Menu Close

TPS and Throttle Screw Adjustment

Setting the Throttle Position Sensor and Throttle Screws

by Stephen Karlan (Dali Meeow)  –


Written for 1994-98 R850 and R1100 BMWs

and reviewed by Rob Lentini

I. The Problems.

Surging — A condition of increasing and decreasing power, cycling back and forth, when the throttle is held absolutely steady at a fixed rpm (such as 3,500 rpm while using a throttle lock, tape or rock-solid hand). The electronic control system is hunting (up and down) for the correct air/fuel mixture and the engine is not responding to throttle input but to electronic sensors.

To minimize surging, the throttle plate screws (two) and the Throttle Position Sensor (one TPS on the bike) are adjusted using a voltmeter. (There can be other factors, but an incorrectly set TPS is the 95% problem.)

Vibration — Shaking or oscillating. When the throttle is held in a fixed position, the vibration is constant and unchanging. It may vibrate more at one throttle opening (rpm) than at another; i.e. it may vibrate more at idle (or is more noticeable at idle) than at 3500 rpm.

To minimize vibration, the throttle bodies (one for each cylinder on each side of the bike) are balanced using mercury columns.

Ensure that the valves have proper clearances before starting any fine tuning and that plugs and wires are operating correctly. Instructions on performing a valve adjustment can be found in the Technical Information section at this web site under Adjusting Valves and Rocker Arms, or by clicking on the words “Adjusting Valves”.

II. The Approach.

It is quite possible that a bike has both a surging (throttle plate screws and TPS) and a vibration (throttle body) problem. With these instructions, you will address the surging and vibration problems in that order. If you do not have a surging problem, DO NOT adjust your TPS ! If you do not have a surging problem, DO NOT adjust your TPS ! If you are not sure about your problem, then do not continue with these instructions and, instead, balance the throttle bodies using “Throttle Body Balance for Dummies”. In fact, I strongly recommend that you balance the throttle bodies at least twice before you use the instructions in this article. Throttle body balancing is relatively fast and easy to accomplish and, you will need to balance the throttle bodies as part of setting the throttle plate screws and TPS.

In addition to surge and vibration, some bikes will present an idle anomaly in which the idle will be too high. The idle problem, which is nothing more than an idle in excess of 1200 rpm, occurs most frequently on GS and R models after resetting the throttle plate screws and the TPS. This problem is addressed at the end of the TPS adjustment instructions. Idle speed also is addressed in “Throttle Body Balance for Dummies” if you are only performing a throttle body balance.

The basic knowledge about adjusting the TPS and basic throttle settings to obtain optimal engine response is the work of Rob Lentini; his Zero=Zero article appeared in MOA’s Owners News in 1997 and is on the Internet BMW site.

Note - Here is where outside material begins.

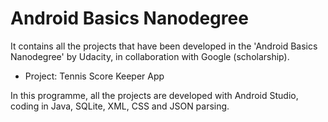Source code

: # Android Basics Nanodegree

It contains all the projects that have been developed in the 'Android Basics Nanodegree' by Udacity, in collaboration with Google (scholarship).

- Project: Tennis Score Keeper App

In this programme, all the projects are developed with Android Studio, coding in Java, SQLite, XML, CSS and JSON parsing.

This article does not present significant or new procedures, it has been written for newbies and simply goes into greater detail. It was designed to help you find the right part to tweak. These instructions assume that you know almost nothing about the bike, where parts are located, or how it functions. The priority here is to help you diagnose and adjust the bike, not engineering or theory. You may need detailed instructions the first time you do the adjustment; subsequent adjustment will require much less information. If you run into problems, contact the author by private eMail or at (305)255-1010. For another perspective on setting the TPS, look at Rob Lentini’s original work which has already been cited.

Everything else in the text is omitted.